Data provided below:

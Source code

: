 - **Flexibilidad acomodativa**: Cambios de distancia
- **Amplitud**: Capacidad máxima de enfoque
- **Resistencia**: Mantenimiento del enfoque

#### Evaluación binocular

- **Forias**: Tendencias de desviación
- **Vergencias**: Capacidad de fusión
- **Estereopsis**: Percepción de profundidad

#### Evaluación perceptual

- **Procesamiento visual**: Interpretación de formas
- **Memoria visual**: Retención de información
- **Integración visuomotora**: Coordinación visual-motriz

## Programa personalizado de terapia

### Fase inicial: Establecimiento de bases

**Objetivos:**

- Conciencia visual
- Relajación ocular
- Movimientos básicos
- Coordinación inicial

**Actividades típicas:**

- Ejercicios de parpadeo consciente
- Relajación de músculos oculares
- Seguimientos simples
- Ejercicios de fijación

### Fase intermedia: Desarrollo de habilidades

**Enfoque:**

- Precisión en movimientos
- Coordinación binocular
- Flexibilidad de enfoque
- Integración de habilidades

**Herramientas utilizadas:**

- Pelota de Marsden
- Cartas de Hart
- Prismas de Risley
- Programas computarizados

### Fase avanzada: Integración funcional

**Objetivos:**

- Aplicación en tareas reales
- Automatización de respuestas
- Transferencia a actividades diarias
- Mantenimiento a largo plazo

End of Data provided.

**Aim of the task:** What is wanted is the line containing "- **Amplitud**: Capacidad máxima de enfoque" and every line after it through the last line of the entries, printed exactly.

**Response below:**
- **Amplitud**: Capacidad máxima de enfoque
- **Resistencia**: Mantenimiento del enfoque

#### Evaluación binocular

- **Forias**: Tendencias de desviación
- **Vergencias**: Capacidad de fusión
- **Estereopsis**: Percepción de profundidad

#### Evaluación perceptual

- **Procesamiento visual**: Interpretación de formas
- **Memoria visual**: Retención de información
- **Integración visuomotora**: Coordinación visual-motriz

## Programa personalizado de terapia

### Fase inicial: Establecimiento de bases

**Objetivos:**

- Conciencia visual
- Relajación ocular
- Movimientos básicos
- Coordinación inicial

**Actividades típicas:**

- Ejercicios de parpadeo consciente
- Relajación de músculos oculares
- Seguimientos simples
- Ejercicios de fijación

### Fase intermedia: Desarrollo de habilidades

**Enfoque:**

- Precisión en movimientos
- Coordinación binocular
- Flexibilidad de enfoque
- Integración de habilidades

**Herramientas utilizadas:**

- Pelota de Marsden
- Cartas de Hart
- Prismas de Risley
- Programas computarizados

### Fase avanzada: Integración funcional

**Objetivos:**

- Aplicación en tareas reales
- Automatización de respuestas
- Transferencia a actividades diarias
- Mantenimiento a largo plazo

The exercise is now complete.